Group founder and artistic director Shay Kuebler opened the show at PSU's Lincoln Hall, playing the office worker stuck with stamping and calculator tasks, with only his potted plant for company. Trained in capoeira and hip hop as well as more traditional modern dance moves, Kuebler bashed and crashed his way through the first scene, then journeyed "home" to watch an offstage TV. Elastic tethers pulled him forwards and backwards, as he clowned like a horizontal marionette. It was the audience's first taste of this "feeling-expressed-as-action" that went into overdrive when the other seven performers were on stage.
They slid soundlessly on socks across the polished stage, leaping and writhing, moving organically sometimes, at others in perfect, almost mechanical synch. One second, they looked like zombies in Michael Jackson's "Thriller" video, the next they formed a phalanx against one dancer, pushing them backwards to exclusion. Like a school of fish changing direction, they switched focus to another dancer, pushing them away instead, while always blending looseness with rigor.
Swipe wrong
In one scene, a female sat in a chair while five dancers sat in a circle of chairs in front of her. She swiped them left and right, as in a dating app. With perfect coordination, they jumped up, moved along one seat and resettled, all within less than a second. Sometimes she interacted with the person within reach — touching, making out, spurning — and sometimes swiped past them without a look. Back and forth they rotated, capturing the nervous energy of modern, menu-driven life, short attention spans, fear of missing out and generalized anxiety. All this, in a few, beautifully executed movements.
In dance-theater RSA always makes intelligent use of music, video, lighting, props and even a little speech. In one scene a male suitor presented himself to a seated woman. He approached her, moving to the sound of a love poem over the sound system. The poem would glitch and skip and restart, and the male dancer matched that frustration by falling to the ground then jerking himself back toward his chair, then starting his own movement toward her again. This went on for several minutes until the poem was finally spit out, complete but damaged.
The dancers used their facial expressions as much as regular stage actors. And there were puppets — not just the flower in a pot, but a headless mannikin, operated from behind by a man using rods. The puppet tried to dance with a woman, but she kept trying to get behind him to the human.
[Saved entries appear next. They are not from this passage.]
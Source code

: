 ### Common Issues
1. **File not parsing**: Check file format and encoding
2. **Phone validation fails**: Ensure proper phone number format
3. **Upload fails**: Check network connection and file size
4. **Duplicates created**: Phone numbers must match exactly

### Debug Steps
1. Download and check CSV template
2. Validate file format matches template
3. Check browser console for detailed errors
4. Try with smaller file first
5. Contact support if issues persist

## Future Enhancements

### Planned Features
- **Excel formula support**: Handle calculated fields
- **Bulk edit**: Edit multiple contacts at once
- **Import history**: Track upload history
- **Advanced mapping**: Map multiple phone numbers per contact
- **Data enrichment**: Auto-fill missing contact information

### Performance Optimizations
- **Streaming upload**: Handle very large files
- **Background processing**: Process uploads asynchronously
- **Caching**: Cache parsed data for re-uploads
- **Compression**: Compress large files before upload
It ended badly, of course, but there were some touching moments.
Alone again, naturally
Kuebler has called MOI "A show that explores ideas and topics on isolation that are caused by technology, society, ever-shifting values."
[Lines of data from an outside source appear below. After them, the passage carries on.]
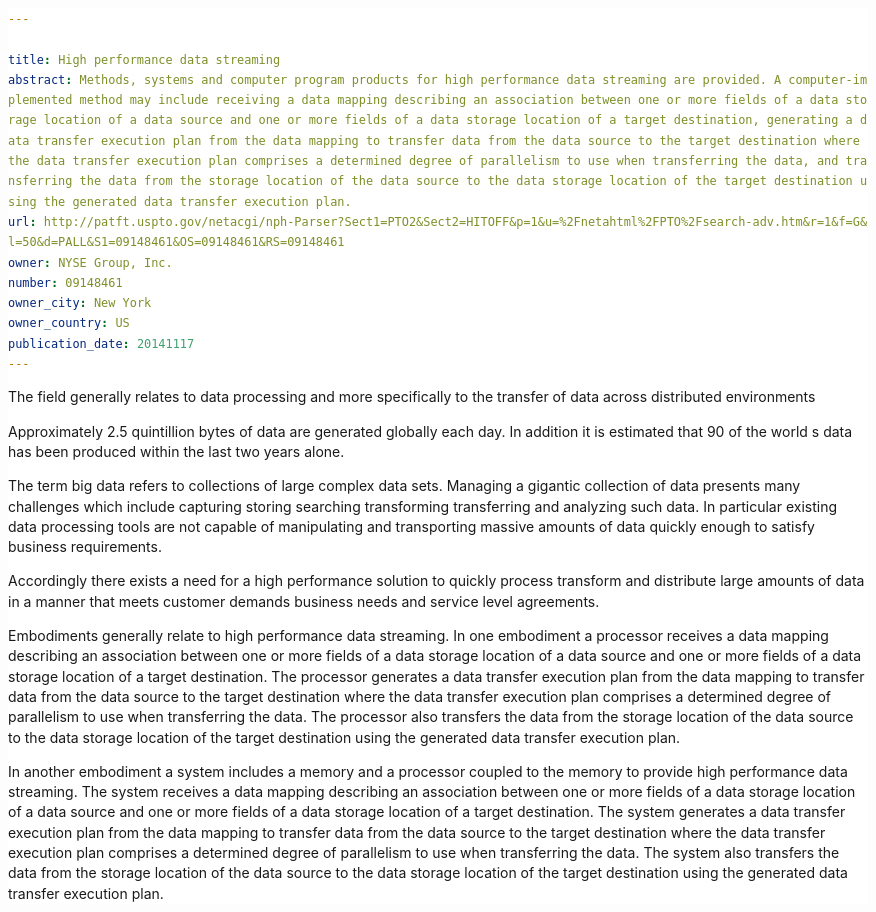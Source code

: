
 ```yaml
---

title: High performance data streaming
abstract: Methods, systems and computer program products for high performance data streaming are provided. A computer-implemented method may include receiving a data mapping describing an association between one or more fields of a data storage location of a data source and one or more fields of a data storage location of a target destination, generating a data transfer execution plan from the data mapping to transfer data from the data source to the target destination where the data transfer execution plan comprises a determined degree of parallelism to use when transferring the data, and transferring the data from the storage location of the data source to the data storage location of the target destination using the generated data transfer execution plan.
url: http://patft.uspto.gov/netacgi/nph-Parser?Sect1=PTO2&Sect2=HITOFF&p=1&u=%2Fnetahtml%2FPTO%2Fsearch-adv.htm&r=1&f=G&l=50&d=PALL&S1=09148461&OS=09148461&RS=09148461
owner: NYSE Group, Inc.
number: 09148461
owner_city: New York
owner_country: US
publication_date: 20141117
---
```

The field generally relates to data processing and more specifically to the transfer of data across distributed environments 

Approximately 2.5 quintillion bytes of data are generated globally each day. In addition it is estimated that 90 of the world s data has been produced within the last two years alone.

The term big data refers to collections of large complex data sets. Managing a gigantic collection of data presents many challenges which include capturing storing searching transforming transferring and analyzing such data. In particular existing data processing tools are not capable of manipulating and transporting massive amounts of data quickly enough to satisfy business requirements.

Accordingly there exists a need for a high performance solution to quickly process transform and distribute large amounts of data in a manner that meets customer demands business needs and service level agreements.

Embodiments generally relate to high performance data streaming. In one embodiment a processor receives a data mapping describing an association between one or more fields of a data storage location of a data source and one or more fields of a data storage location of a target destination. The processor generates a data transfer execution plan from the data mapping to transfer data from the data source to the target destination where the data transfer execution plan comprises a determined degree of parallelism to use when transferring the data. The processor also transfers the data from the storage location of the data source to the data storage location of the target destination using the generated data transfer execution plan.

In another embodiment a system includes a memory and a processor coupled to the memory to provide high performance data streaming. The system receives a data mapping describing an association between one or more fields of a data storage location of a data source and one or more fields of a data storage location of a target destination. The system generates a data transfer execution plan from the data mapping to transfer data from the data source to the target destination where the data transfer execution plan comprises a determined degree of parallelism to use when transferring the data. The system also transfers the data from the storage location of the data source to the data storage location of the target destination using the generated data transfer execution plan.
Sounds used included Sun Ra and Fela Kuti tunes, as well as the plangent Atomos X by A Winged Victory for the Sullen, "Always and Forever" by Heatwave and "Just the Two of Us" by Bill Withers. You have not heard a classic soul song messed with until you have heard these remixed versions, and seen RSA accompany them in spasms of pain and pleasure. The use of strobe lights added to the feeling that this was consciousness, in all its messiness (halting, decentered, repetitive), expressed in movement.
At times it was like a dance version of the TV show "Black Mirror." Some scenes had a comfy humor to them, until the familiar tropes decayed and turned dark. In one, a bobble-miked female (performer Tia Kushniruk) led her troupe like she was a spin class diva, her hair sticking to her face with sweat. Her self-motivational mantra, taken from the Pond Sage meme, included telling herself she was "unbothered, moisturized, happy, in my lane, focused, flourishing". But gradually her dancers became more out of synch, and threatening, until the leader herself seemed to crack up.
After the show Kushniruk explained the freedom they have. They know they have, say, six beats to get from A to B on stage, expressing certain feelings, but they can choose gestures and facial expressions they use, and even what words. Other recorded text played by the 'God Computer' was either poetry from Lana Del Rey or Rupi Kaur.
Comedian Bo Burnham's self-shot show 'Inside' triumphed in making lockdowns and failing mental health bearable with ironic humor. In a different vein, Kuebler nails the stress that comes with isolation, and remember, he started "MOI" in 2018, before the pandemic raised loneliness to the power N. He and his dancers did it in different ways. That desk flower in a pot made an appearance at the end, when it died and its ghost said it wanted to go home, like E.T. It was a pathetic scene in a night of angst, dark humor and other edgy emotions, but it underscored just how unnerving the rest of the show had been.
Let's hope White Bird brings Radical System Art back soon. Judging by how a huge portion of the audience stuck around to talk to each other at the end, Portland misses them already.